Now let’s consider another law you may not have heard of, in a place you rarely think of, if you think of it all. In the Bolivian mountains, there is a city named Potosí which lies beneath the Cerro de Potosí, a mountain which sits upon one of the richest silver deposits ever discovered in the history of mankind. Back in the time when Potosí was at its peak, Bolivia was part of the Viceroyalty of Peru under Spanish rule, and the administrator of Potosí, a man named Francisco de Toledo, Count of Oropesa, adapted the Incan system of mita for his own purposes.

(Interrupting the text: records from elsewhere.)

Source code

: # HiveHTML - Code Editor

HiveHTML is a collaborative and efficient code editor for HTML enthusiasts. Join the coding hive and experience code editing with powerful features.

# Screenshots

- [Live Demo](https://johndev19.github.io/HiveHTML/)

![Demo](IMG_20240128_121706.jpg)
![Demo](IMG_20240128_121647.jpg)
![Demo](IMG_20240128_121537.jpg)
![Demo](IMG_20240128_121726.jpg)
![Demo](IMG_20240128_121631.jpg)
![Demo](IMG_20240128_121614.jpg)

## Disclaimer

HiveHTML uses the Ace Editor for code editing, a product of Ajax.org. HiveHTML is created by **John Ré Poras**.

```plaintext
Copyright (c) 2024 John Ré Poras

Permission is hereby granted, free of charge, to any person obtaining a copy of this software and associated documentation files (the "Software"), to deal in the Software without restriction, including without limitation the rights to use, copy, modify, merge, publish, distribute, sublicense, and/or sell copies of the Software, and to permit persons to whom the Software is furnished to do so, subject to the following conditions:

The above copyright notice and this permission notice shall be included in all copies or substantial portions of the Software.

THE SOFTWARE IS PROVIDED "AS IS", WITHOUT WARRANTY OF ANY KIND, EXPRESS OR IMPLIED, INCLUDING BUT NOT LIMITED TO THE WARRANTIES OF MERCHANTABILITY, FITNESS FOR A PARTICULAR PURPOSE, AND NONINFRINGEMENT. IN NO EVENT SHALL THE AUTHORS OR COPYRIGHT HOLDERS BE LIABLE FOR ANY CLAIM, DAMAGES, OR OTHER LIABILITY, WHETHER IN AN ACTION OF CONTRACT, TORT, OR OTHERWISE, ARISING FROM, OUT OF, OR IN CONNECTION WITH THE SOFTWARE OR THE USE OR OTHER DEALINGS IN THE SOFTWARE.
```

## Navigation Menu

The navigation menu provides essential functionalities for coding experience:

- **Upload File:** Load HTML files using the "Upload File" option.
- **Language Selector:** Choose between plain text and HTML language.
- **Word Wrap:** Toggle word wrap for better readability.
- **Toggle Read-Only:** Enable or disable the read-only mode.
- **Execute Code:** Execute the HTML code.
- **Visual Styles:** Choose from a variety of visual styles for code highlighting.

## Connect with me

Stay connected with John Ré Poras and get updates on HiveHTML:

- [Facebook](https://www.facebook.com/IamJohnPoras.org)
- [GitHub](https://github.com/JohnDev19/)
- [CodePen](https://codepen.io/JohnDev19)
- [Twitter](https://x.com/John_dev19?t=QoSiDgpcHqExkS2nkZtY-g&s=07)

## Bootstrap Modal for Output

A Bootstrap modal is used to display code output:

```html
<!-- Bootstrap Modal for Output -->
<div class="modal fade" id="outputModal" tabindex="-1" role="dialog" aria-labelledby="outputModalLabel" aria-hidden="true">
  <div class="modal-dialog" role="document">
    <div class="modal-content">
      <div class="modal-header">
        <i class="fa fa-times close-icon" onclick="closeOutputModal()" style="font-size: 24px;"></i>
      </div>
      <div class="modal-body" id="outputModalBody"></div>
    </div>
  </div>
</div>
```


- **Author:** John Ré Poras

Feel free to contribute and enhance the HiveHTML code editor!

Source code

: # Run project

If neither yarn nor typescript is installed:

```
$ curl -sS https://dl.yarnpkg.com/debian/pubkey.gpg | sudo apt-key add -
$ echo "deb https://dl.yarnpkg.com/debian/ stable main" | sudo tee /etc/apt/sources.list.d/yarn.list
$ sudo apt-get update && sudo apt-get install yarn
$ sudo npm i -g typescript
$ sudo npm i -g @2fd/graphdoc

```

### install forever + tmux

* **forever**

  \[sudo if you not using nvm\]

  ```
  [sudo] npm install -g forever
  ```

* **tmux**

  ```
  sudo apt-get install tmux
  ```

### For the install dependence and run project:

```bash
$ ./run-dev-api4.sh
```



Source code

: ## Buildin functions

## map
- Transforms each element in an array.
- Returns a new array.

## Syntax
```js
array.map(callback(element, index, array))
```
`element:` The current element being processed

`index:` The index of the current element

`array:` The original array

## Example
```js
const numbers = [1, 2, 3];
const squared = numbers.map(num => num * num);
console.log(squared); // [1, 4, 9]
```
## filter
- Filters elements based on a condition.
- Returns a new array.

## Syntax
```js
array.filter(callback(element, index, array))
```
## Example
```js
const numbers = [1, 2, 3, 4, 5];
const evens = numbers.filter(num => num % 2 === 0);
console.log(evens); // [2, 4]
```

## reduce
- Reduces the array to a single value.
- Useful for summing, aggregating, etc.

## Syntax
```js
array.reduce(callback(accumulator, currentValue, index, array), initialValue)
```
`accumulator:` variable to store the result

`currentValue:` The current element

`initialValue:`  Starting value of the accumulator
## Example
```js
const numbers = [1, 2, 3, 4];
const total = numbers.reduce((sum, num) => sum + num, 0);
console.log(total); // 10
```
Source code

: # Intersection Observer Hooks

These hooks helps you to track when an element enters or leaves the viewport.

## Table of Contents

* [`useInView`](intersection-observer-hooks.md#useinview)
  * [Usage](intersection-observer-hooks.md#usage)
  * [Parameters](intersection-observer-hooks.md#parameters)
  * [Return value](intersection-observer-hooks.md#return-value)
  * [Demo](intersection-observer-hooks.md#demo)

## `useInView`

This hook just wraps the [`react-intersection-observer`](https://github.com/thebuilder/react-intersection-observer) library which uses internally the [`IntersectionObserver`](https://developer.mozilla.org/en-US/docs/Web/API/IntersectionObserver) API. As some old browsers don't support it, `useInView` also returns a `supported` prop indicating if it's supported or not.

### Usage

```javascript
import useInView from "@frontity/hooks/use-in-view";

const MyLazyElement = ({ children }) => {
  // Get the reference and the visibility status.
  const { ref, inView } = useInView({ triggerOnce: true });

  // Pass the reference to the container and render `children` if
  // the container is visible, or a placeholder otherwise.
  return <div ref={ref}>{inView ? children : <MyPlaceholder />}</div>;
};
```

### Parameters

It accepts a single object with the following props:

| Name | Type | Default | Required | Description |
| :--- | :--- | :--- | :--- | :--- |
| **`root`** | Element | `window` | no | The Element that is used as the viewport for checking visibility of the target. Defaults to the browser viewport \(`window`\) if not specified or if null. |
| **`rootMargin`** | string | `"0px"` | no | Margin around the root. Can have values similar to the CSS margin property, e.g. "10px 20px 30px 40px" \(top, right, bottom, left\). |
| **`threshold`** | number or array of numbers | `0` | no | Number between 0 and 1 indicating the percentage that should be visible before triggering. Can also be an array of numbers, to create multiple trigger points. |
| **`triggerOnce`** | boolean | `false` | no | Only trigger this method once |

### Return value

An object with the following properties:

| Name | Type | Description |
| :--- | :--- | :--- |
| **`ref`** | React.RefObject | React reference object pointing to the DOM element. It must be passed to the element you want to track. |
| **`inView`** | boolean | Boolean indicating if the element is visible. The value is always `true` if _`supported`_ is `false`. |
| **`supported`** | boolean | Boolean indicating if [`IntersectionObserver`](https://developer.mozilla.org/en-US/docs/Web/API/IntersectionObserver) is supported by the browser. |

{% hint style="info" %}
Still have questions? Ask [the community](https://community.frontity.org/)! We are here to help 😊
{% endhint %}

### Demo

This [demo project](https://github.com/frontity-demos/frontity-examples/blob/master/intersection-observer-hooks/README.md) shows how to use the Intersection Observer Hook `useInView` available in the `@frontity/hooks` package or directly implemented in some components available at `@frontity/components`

The Incas had evolved a system of conscription for public service to construct their empire, and owing to their wealth, a family could tend their crops for sixty-five days a year and then spend the rest of the year laboring under the mita system.

Francisco de Toledo’s idea was to use mita for the mining of the silver at Potosí, and the practice eventually evolved into Indian laborers being forced to toil in the mines for months at a time, at a wage which did not equal out to the costs of their subsistence. While the free labor rate was 30 pesos a month, the monthly expenses for food alone came to 28½ pesos. The free laborer also had to pay taxes, and his total expenses for the month were as high as 60 pesos. That’s the free labor rate. If you were conscripted under mita, you were paid around 25 pesos a month at most.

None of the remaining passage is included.